WHAT THE TASK REQUIRES
In the data below, the answer is the run of lines from the line containing "You're *literally* playing" through the line containing "The issue is", both included; print it exactly and nothing else.

[Dataset entries]
· · · · ·
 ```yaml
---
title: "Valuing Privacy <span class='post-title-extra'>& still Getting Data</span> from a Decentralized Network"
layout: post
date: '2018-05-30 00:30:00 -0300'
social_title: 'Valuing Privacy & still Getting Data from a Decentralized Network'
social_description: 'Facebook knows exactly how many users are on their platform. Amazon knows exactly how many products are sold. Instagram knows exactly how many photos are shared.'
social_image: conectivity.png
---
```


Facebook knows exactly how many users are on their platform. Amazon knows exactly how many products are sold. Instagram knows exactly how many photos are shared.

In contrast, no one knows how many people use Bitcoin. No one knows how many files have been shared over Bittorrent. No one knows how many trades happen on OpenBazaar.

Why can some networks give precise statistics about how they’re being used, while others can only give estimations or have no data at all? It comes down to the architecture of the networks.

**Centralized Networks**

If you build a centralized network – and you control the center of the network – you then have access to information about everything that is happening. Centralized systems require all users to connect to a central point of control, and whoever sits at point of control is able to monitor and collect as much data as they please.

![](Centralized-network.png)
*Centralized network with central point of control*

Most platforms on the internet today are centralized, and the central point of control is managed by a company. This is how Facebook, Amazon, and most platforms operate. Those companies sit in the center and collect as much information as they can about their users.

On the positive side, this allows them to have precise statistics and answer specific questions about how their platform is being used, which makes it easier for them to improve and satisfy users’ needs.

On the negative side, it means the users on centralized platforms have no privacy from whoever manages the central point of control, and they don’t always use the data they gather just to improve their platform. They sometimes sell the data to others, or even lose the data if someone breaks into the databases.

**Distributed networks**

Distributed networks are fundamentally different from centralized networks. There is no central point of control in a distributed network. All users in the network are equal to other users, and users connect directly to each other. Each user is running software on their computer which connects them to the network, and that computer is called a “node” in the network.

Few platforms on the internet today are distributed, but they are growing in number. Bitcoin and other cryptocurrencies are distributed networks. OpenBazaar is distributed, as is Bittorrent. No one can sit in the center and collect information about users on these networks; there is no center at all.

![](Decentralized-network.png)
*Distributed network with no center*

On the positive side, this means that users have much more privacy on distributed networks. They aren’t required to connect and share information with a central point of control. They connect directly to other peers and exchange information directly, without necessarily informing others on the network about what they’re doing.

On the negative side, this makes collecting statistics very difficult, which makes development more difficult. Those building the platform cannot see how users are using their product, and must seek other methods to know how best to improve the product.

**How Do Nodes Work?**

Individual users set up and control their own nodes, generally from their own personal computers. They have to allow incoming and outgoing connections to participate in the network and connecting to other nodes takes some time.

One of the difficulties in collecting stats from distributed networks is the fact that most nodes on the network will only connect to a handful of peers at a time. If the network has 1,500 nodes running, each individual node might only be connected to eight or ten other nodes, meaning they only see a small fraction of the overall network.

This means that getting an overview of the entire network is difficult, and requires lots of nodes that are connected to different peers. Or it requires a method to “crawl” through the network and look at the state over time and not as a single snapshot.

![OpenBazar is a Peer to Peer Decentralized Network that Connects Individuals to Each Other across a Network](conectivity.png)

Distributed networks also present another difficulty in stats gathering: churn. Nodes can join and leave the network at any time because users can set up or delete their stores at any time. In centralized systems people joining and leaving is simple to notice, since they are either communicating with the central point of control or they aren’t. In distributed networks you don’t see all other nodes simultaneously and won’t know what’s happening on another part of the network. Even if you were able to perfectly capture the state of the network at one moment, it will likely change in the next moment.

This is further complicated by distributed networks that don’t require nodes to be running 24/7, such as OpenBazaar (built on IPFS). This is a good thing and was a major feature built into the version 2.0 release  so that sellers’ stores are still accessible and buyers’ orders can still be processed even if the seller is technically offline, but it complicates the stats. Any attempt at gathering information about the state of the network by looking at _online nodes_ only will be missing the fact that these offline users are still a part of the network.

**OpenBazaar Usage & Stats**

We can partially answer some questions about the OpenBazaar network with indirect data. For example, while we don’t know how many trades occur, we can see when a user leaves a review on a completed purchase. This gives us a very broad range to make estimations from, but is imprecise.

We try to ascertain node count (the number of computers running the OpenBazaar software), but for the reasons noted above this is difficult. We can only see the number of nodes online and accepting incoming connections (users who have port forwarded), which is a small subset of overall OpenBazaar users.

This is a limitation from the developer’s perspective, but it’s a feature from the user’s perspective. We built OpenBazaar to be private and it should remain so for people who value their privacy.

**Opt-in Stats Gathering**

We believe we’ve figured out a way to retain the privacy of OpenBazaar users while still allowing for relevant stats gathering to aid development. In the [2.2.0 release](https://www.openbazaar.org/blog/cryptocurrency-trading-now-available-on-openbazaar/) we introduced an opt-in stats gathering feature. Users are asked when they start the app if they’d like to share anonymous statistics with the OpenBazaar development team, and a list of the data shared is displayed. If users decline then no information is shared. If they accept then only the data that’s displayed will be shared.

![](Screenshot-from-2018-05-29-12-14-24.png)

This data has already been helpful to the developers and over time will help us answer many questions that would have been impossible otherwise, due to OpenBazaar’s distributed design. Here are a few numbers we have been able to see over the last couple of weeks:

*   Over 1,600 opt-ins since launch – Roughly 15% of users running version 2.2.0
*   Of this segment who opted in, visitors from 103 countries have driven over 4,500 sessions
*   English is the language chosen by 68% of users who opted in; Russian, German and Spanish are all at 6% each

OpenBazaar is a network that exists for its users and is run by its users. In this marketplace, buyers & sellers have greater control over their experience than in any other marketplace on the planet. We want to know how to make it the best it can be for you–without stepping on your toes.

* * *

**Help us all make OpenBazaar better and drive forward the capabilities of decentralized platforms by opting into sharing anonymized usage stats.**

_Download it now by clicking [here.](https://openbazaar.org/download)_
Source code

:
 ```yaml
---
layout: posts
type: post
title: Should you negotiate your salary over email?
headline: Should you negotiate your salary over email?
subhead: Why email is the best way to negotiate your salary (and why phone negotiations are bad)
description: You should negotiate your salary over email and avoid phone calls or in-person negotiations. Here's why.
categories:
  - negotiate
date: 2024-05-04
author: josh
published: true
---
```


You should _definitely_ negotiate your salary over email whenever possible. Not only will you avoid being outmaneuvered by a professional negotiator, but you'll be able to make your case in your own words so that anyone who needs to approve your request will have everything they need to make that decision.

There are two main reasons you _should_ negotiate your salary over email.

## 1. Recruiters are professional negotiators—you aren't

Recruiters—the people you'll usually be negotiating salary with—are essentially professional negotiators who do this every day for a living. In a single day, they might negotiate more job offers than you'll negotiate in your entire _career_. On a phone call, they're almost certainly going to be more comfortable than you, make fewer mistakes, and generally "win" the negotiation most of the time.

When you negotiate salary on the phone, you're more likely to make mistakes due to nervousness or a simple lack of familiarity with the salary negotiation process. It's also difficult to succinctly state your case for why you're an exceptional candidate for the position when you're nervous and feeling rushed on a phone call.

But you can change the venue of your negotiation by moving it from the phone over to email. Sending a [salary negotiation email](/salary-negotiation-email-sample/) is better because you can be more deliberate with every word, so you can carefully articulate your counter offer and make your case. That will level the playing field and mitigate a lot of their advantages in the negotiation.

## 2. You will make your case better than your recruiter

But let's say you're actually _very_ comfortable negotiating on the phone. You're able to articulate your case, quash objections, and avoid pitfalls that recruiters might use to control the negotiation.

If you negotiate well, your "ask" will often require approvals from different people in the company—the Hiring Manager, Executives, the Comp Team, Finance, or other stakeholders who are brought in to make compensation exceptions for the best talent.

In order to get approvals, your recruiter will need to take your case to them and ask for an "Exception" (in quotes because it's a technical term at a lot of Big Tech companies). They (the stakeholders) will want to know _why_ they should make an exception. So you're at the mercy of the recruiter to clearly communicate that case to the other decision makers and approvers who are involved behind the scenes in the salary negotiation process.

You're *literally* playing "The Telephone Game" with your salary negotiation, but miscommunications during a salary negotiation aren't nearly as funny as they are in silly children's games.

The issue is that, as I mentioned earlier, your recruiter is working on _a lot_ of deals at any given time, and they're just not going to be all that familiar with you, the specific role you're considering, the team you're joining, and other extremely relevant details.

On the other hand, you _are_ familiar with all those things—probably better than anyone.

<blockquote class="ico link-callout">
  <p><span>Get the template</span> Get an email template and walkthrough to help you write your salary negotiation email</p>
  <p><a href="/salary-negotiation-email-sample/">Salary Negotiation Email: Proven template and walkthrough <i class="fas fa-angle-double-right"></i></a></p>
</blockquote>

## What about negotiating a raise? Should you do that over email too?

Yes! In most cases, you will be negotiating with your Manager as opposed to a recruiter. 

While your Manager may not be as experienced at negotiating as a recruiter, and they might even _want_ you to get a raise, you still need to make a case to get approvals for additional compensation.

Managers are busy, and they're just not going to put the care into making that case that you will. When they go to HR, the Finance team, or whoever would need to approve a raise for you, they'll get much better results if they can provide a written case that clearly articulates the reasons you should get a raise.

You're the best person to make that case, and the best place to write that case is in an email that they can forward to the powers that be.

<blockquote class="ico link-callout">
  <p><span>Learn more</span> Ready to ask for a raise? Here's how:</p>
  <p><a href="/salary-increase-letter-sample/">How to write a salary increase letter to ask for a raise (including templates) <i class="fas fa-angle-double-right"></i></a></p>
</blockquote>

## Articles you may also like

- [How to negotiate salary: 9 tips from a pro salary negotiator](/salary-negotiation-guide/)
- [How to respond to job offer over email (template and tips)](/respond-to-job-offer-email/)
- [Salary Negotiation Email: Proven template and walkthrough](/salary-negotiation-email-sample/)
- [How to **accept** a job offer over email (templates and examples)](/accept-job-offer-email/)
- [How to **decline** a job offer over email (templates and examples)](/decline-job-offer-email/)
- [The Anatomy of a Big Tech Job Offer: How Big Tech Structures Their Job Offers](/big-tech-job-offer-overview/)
· · · · ·
EXERCISE RESPONSE
You're *literally* playing "The Telephone Game" with your salary negotiation, but miscommunications during a salary negotiation aren't nearly as funny as they are in silly children's games.

The issue is that, as I mentioned earlier, your recruiter is working on _a lot_ of deals at any given time, and they're just not going to be all that familiar with you, the specific role you're considering, the team you're joining, and other extremely relevant details.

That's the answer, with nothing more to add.